What is needed:
Gather the lines from the material that contain "False".
= = = =
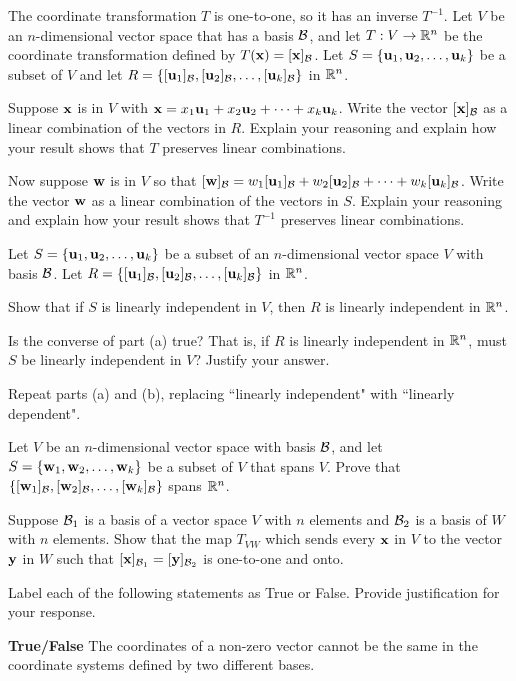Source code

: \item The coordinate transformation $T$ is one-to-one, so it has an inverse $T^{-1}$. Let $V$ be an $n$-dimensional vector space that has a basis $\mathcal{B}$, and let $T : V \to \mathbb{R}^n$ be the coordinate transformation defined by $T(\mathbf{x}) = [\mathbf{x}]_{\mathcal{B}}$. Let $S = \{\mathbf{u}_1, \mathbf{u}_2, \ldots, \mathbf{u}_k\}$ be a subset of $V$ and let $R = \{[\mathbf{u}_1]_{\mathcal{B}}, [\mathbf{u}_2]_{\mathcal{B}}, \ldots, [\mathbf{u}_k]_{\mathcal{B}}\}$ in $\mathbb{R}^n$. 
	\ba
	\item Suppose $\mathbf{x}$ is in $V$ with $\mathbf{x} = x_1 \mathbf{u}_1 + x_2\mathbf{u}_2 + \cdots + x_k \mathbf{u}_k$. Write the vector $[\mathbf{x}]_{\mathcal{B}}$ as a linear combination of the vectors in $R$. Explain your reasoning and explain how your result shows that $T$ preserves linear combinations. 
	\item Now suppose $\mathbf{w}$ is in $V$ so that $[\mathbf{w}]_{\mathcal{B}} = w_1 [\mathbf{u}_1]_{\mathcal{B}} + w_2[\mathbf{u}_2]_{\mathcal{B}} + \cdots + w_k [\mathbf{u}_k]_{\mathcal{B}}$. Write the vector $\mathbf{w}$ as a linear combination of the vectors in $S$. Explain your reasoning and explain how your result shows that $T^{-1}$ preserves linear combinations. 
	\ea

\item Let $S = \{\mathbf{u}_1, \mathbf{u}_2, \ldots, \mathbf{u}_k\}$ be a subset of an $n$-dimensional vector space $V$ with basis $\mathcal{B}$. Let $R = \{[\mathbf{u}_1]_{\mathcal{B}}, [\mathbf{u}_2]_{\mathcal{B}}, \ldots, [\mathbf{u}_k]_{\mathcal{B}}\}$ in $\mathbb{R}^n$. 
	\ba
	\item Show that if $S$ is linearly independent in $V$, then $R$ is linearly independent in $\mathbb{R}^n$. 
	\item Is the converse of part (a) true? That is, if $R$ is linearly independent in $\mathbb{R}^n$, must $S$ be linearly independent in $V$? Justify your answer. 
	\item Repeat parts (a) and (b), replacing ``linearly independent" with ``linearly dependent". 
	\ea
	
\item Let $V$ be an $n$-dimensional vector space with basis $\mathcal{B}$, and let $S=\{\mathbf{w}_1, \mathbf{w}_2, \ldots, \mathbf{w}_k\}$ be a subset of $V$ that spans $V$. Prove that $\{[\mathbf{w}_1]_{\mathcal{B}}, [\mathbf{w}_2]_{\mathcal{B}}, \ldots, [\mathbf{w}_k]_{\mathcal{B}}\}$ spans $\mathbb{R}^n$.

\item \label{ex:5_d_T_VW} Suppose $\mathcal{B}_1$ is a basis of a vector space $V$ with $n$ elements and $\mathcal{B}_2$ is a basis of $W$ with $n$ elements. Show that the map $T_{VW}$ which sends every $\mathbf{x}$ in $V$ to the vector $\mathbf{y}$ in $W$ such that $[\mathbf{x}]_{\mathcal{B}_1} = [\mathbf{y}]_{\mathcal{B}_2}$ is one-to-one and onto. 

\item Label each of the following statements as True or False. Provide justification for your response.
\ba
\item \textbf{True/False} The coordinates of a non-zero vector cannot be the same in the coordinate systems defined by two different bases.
= = = =
Response to the task:
\item Label each of the following statements as True or False. Provide justification for your response.
\item \textbf{True/False} The coordinates of a non-zero vector cannot be the same in the coordinate systems defined by two different bases.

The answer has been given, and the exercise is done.